Dataset excerpts:
◆ ◆ ◆ ◆
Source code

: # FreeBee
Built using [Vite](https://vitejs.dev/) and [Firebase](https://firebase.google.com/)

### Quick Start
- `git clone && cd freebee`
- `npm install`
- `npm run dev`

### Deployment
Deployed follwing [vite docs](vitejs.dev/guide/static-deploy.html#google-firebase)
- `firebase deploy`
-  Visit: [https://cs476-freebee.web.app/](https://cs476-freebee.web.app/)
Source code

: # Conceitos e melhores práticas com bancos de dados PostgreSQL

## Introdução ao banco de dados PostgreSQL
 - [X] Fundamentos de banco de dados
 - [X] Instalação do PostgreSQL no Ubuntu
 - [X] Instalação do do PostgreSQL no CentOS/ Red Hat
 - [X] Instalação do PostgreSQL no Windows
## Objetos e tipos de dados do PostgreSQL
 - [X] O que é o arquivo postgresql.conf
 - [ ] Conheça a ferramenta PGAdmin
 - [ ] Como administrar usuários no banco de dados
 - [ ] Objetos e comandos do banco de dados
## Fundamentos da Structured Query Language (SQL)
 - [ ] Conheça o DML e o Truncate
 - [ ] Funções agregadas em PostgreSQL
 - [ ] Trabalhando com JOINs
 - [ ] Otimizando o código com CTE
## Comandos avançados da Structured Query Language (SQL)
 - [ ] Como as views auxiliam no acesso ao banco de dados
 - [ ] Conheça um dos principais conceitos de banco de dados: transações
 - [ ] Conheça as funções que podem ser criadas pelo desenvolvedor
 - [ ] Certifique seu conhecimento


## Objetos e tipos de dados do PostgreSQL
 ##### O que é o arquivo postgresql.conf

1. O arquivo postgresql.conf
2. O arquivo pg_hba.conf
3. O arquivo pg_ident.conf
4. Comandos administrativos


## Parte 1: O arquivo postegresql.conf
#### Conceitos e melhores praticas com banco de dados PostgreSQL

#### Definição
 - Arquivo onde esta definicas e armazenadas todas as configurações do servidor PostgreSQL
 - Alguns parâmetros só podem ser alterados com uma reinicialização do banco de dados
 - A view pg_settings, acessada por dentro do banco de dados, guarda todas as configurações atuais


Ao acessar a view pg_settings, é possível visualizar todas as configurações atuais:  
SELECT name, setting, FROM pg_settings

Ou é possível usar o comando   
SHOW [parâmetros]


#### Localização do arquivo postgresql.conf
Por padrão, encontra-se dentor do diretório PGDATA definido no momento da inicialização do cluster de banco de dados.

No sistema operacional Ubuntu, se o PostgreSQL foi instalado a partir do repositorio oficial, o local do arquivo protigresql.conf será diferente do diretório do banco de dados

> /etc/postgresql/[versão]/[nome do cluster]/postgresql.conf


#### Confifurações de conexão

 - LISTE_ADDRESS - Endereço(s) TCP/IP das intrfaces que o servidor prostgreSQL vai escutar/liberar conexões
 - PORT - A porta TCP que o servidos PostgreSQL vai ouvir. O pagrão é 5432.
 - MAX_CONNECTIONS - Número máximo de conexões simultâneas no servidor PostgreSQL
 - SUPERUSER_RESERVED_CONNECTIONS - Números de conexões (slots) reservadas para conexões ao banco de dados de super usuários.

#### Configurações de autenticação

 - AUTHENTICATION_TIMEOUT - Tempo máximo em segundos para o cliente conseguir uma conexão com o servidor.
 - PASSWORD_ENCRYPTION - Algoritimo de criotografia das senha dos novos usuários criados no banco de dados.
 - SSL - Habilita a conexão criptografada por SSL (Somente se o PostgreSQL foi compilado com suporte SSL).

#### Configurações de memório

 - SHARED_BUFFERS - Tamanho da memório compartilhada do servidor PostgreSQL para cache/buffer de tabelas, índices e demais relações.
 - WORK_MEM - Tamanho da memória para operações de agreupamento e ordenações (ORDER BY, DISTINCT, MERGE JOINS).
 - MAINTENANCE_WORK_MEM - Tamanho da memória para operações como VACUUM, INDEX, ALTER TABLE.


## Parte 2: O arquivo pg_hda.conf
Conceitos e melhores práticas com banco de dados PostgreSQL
◆ ◆ ◆ ◆
Please write out each entry shown above exactly as given.

Exercise response:
Source code

: # FreeBee
Built using [Vite](https://vitejs.dev/) and [Firebase](https://firebase.google.com/)

### Quick Start
- `git clone && cd freebee`
- `npm install`
- `npm run dev`

### Deployment
Deployed follwing [vite docs](vitejs.dev/guide/static-deploy.html#google-firebase)
- `firebase deploy`
-  Visit: [https://cs476-freebee.web.app/](https://cs476-freebee.web.app/)
Source code

: # Conceitos e melhores práticas com bancos de dados PostgreSQL

## Introdução ao banco de dados PostgreSQL
 - [X] Fundamentos de banco de dados
 - [X] Instalação do PostgreSQL no Ubuntu
 - [X] Instalação do do PostgreSQL no CentOS/ Red Hat
 - [X] Instalação do PostgreSQL no Windows
## Objetos e tipos de dados do PostgreSQL
 - [X] O que é o arquivo postgresql.conf
 - [ ] Conheça a ferramenta PGAdmin
 - [ ] Como administrar usuários no banco de dados
 - [ ] Objetos e comandos do banco de dados
## Fundamentos da Structured Query Language (SQL)
 - [ ] Conheça o DML e o Truncate
 - [ ] Funções agregadas em PostgreSQL
 - [ ] Trabalhando com JOINs
 - [ ] Otimizando o código com CTE
## Comandos avançados da Structured Query Language (SQL)
 - [ ] Como as views auxiliam no acesso ao banco de dados
 - [ ] Conheça um dos principais conceitos de banco de dados: transações
 - [ ] Conheça as funções que podem ser criadas pelo desenvolvedor
 - [ ] Certifique seu conhecimento


## Objetos e tipos de dados do PostgreSQL
 ##### O que é o arquivo postgresql.conf

1. O arquivo postgresql.conf
2. O arquivo pg_hba.conf
3. O arquivo pg_ident.conf
4. Comandos administrativos


## Parte 1: O arquivo postegresql.conf
#### Conceitos e melhores praticas com banco de dados PostgreSQL

#### Definição
 - Arquivo onde esta definicas e armazenadas todas as configurações do servidor PostgreSQL
 - Alguns parâmetros só podem ser alterados com uma reinicialização do banco de dados
 - A view pg_settings, acessada por dentro do banco de dados, guarda todas as configurações atuais


Ao acessar a view pg_settings, é possível visualizar todas as configurações atuais:  
SELECT name, setting, FROM pg_settings

Ou é possível usar o comando   
SHOW [parâmetros]


#### Localização do arquivo postgresql.conf
Por padrão, encontra-se dentor do diretório PGDATA definido no momento da inicialização do cluster de banco de dados.

No sistema operacional Ubuntu, se o PostgreSQL foi instalado a partir do repositorio oficial, o local do arquivo protigresql.conf será diferente do diretório do banco de dados

> /etc/postgresql/[versão]/[nome do cluster]/postgresql.conf


#### Confifurações de conexão

 - LISTE_ADDRESS - Endereço(s) TCP/IP das intrfaces que o servidor prostgreSQL vai escutar/liberar conexões
 - PORT - A porta TCP que o servidos PostgreSQL vai ouvir. O pagrão é 5432.
 - MAX_CONNECTIONS - Número máximo de conexões simultâneas no servidor PostgreSQL
 - SUPERUSER_RESERVED_CONNECTIONS - Números de conexões (slots) reservadas para conexões ao banco de dados de super usuários.

#### Configurações de autenticação

 - AUTHENTICATION_TIMEOUT - Tempo máximo em segundos para o cliente conseguir uma conexão com o servidor.
 - PASSWORD_ENCRYPTION - Algoritimo de criotografia das senha dos novos usuários criados no banco de dados.
 - SSL - Habilita a conexão criptografada por SSL (Somente se o PostgreSQL foi compilado com suporte SSL).

#### Configurações de memório

 - SHARED_BUFFERS - Tamanho da memório compartilhada do servidor PostgreSQL para cache/buffer de tabelas, índices e demais relações.
 - WORK_MEM - Tamanho da memória para operações de agreupamento e ordenações (ORDER BY, DISTINCT, MERGE JOINS).
 - MAINTENANCE_WORK_MEM - Tamanho da memória para operações como VACUUM, INDEX, ALTER TABLE.


## Parte 2: O arquivo pg_hda.conf
Conceitos e melhores práticas com banco de dados PostgreSQL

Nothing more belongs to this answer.